> Your objective
For the material below, return exactly the lines starting at the line containing "note from here." and ending at the line containing "I am open to", both ends included, and no others.

> Data extract
==============================

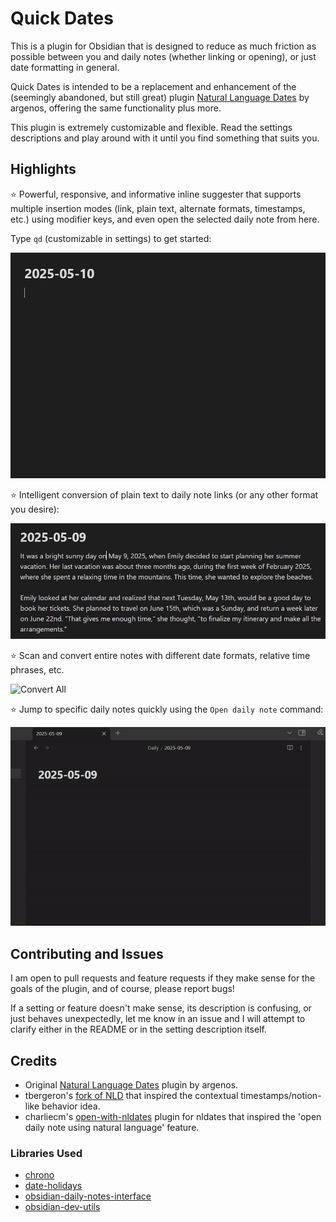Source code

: # Quick Dates

This is a plugin for Obsidian that is designed to reduce as much friction as possible between you and daily notes (whether linking or opening), or just date formatting in general.

Quick Dates is intended to be a replacement and enhancement of the (seemingly abandoned, but still great) plugin [Natural Language Dates](https://github.com/argenos/nldates-obsidian) by argenos, offering the same functionality plus more.

This plugin is extremely customizable and flexible. Read the settings descriptions and play around with it until you find something that suits you.

## Highlights

⭐ Powerful, responsive, and informative inline suggester that supports multiple insertion modes (link, plain text, alternate formats, timestamps, etc.) using modifier keys, and even open the selected daily note from here.

Type `qd` (customizable in settings) to get started:

![Suggester Demo](assets/suggester-demo.gif)

⭐ Intelligent conversion of plain text to daily note links (or any other format you desire):

![Convert Individual](assets/convert-individual-demo.gif)

⭐ Scan and convert entire notes with different date formats, relative time phrases, etc.

![Convert All](assets/convert-all-demo.gif)

⭐ Jump to specific daily notes quickly using the `Open daily note` command:

![Open Daily Note](assets/open-daily-note-demo.gif)

## Contributing and Issues

I am open to pull requests and feature requests if they make sense for the goals of the plugin, and of course, please report bugs!

If a setting or feature doesn't make sense, its description is confusing, or just behaves unexpectedly, let me know in an issue and I will attempt to clarify either in the README or in the setting description itself.

## Credits

- Original [Natural Language Dates](https://github.com/argenos/nldates-obsidian) plugin by argenos.
- tbergeron's [fork of NLD](https://github.com/tbergeron/obsidian-nldates-redux) that inspired the contextual timestamps/notion-like behavior idea.
- charliecm's [open-with-nldates](https://github.com/charliecm/obsidian-open-with-nldates) plugin for nldates that inspired the 'open daily note using natural language' feature.

### Libraries Used

- [chrono](https://github.com/wanasit/chrono)
- [date-holidays](https://github.com/commenthol/date-holidays)
- [obsidian-daily-notes-interface](https://github.com/liamcain/obsidian-daily-notes-interface)
- [obsidian-dev-utils](https://github.com/mnaoumov/obsidian-dev-utils)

==============================

> Solution
⭐ Powerful, responsive, and informative inline suggester that supports multiple insertion modes (link, plain text, alternate formats, timestamps, etc.) using modifier keys, and even open the selected daily note from here.

Type `qd` (customizable in settings) to get started:

![Suggester Demo](assets/suggester-demo.gif)

⭐ Intelligent conversion of plain text to daily note links (or any other format you desire):

![Convert Individual](assets/convert-individual-demo.gif)

⭐ Scan and convert entire notes with different date formats, relative time phrases, etc.

![Convert All](assets/convert-all-demo.gif)

⭐ Jump to specific daily notes quickly using the `Open daily note` command:

![Open Daily Note](assets/open-daily-note-demo.gif)

## Contributing and Issues

I am open to pull requests and feature requests if they make sense for the goals of the plugin, and of course, please report bugs!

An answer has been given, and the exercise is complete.